## Dataset records

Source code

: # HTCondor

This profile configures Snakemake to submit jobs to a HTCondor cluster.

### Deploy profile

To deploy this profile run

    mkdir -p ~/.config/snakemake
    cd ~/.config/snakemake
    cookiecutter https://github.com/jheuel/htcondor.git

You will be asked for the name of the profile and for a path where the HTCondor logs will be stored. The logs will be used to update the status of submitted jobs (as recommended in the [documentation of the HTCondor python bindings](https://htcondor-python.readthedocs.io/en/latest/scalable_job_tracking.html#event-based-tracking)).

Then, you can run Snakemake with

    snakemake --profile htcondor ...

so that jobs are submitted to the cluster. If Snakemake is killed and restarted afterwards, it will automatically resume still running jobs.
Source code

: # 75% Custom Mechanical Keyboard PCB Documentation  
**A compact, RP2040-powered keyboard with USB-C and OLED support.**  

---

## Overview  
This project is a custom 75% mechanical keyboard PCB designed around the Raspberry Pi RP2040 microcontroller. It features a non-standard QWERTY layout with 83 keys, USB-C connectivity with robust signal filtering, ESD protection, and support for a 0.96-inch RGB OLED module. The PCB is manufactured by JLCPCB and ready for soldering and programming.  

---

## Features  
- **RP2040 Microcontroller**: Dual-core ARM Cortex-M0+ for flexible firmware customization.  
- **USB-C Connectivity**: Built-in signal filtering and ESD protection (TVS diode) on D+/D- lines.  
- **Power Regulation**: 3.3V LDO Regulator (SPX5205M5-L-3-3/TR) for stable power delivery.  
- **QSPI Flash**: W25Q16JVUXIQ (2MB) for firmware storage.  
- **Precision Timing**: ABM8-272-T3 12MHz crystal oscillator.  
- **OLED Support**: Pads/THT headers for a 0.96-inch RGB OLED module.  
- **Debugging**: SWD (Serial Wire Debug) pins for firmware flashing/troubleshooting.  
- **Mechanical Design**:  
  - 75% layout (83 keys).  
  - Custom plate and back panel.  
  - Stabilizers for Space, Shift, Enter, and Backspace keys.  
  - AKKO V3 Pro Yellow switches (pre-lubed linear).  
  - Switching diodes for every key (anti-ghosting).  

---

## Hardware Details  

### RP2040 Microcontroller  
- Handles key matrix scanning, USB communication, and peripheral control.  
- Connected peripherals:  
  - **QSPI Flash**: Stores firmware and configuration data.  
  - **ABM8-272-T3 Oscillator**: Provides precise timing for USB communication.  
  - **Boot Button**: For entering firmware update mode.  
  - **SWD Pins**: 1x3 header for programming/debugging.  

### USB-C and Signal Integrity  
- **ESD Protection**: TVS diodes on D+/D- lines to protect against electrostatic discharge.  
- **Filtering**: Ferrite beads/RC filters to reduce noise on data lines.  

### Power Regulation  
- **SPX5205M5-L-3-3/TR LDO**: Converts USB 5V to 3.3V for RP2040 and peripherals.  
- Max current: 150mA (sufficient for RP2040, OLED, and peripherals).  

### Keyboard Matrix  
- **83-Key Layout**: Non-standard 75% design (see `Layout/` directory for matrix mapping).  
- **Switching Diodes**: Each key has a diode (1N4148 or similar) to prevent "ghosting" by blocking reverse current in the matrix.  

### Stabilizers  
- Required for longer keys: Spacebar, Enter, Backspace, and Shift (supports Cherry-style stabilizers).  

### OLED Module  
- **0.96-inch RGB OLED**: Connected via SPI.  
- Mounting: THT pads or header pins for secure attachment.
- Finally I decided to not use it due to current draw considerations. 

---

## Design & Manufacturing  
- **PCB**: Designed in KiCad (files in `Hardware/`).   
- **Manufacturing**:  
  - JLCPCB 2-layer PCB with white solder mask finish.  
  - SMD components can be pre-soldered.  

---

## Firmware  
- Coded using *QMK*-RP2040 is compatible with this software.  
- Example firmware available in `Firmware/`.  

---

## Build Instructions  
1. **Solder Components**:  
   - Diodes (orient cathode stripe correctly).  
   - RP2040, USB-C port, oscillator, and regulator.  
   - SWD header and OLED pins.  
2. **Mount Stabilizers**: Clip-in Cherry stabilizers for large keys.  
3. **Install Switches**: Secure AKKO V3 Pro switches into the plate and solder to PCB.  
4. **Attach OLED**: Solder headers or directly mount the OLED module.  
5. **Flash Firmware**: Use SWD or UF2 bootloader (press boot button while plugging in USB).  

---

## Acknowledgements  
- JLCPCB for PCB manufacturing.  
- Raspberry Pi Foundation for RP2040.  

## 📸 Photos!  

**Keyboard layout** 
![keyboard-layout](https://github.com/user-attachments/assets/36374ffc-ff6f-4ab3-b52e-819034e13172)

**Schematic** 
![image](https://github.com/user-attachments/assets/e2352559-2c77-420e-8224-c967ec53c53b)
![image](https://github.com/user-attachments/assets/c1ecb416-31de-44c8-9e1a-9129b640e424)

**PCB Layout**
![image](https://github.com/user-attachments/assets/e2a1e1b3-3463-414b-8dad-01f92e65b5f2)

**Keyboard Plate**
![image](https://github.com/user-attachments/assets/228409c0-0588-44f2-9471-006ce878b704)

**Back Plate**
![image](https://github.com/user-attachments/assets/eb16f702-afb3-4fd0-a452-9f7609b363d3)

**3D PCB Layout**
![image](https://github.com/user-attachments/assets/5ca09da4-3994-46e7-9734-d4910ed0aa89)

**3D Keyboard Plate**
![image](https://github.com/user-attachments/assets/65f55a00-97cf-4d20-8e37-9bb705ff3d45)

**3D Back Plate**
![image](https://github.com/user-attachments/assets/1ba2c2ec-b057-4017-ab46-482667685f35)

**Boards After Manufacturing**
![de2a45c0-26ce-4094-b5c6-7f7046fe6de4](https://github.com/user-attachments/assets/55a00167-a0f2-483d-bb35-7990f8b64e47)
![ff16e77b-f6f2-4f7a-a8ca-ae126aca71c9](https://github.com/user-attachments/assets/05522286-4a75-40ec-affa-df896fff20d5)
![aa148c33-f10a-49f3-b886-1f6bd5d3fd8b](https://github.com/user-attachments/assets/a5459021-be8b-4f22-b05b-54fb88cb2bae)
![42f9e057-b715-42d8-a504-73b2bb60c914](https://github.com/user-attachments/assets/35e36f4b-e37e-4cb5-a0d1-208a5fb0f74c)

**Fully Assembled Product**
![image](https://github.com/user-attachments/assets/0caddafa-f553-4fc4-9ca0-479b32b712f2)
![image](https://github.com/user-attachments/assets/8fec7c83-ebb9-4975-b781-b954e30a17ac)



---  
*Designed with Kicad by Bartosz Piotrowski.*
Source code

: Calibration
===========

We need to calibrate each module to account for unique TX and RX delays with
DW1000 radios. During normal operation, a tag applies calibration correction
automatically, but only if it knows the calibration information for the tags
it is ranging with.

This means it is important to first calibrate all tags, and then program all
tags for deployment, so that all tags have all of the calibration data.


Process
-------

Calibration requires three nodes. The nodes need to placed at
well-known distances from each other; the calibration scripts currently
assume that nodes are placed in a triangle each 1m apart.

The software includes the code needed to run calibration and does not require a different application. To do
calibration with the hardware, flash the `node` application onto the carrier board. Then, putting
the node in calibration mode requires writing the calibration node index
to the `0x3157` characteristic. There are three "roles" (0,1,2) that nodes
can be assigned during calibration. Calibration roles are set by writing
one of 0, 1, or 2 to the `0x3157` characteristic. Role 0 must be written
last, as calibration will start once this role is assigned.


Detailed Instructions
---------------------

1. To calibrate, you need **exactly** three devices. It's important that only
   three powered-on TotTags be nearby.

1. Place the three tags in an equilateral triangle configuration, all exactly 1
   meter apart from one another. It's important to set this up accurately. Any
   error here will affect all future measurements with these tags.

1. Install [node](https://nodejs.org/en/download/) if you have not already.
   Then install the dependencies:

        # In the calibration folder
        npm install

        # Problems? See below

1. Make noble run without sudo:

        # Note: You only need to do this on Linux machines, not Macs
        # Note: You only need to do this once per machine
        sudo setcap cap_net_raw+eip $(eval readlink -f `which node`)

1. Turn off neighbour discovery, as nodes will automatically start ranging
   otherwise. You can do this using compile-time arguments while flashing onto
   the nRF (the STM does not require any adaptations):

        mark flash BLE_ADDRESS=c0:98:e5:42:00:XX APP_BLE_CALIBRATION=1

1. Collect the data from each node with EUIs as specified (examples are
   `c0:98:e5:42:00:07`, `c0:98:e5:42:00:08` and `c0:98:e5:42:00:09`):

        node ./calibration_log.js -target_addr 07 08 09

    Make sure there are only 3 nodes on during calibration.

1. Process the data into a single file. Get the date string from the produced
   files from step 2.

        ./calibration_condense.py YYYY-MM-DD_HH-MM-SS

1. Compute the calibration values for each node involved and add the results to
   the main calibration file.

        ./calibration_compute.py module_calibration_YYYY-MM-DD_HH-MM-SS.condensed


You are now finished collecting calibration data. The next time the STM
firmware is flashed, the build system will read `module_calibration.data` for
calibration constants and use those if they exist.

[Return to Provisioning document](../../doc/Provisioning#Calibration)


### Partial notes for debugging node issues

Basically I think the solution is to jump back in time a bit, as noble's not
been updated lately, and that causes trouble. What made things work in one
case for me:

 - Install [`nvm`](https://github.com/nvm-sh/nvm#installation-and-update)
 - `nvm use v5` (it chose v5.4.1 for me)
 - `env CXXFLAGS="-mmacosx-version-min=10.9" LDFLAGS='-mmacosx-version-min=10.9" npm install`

## Work required
Search the data for "that" and list every line in which it occurs.

## Solution for this task
so that jobs are submitted to the cluster. If Snakemake is killed and restarted afterwards, it will automatically resume still running jobs.
tags for deployment, so that all tags have all of the calibration data.
assume that nodes are placed in a triangle each 1m apart.
to the `0x3157` characteristic. There are three "roles" (0,1,2) that nodes
1. To calibrate, you need **exactly** three devices. It's important that only
been updated lately, and that causes trouble. What made things work in one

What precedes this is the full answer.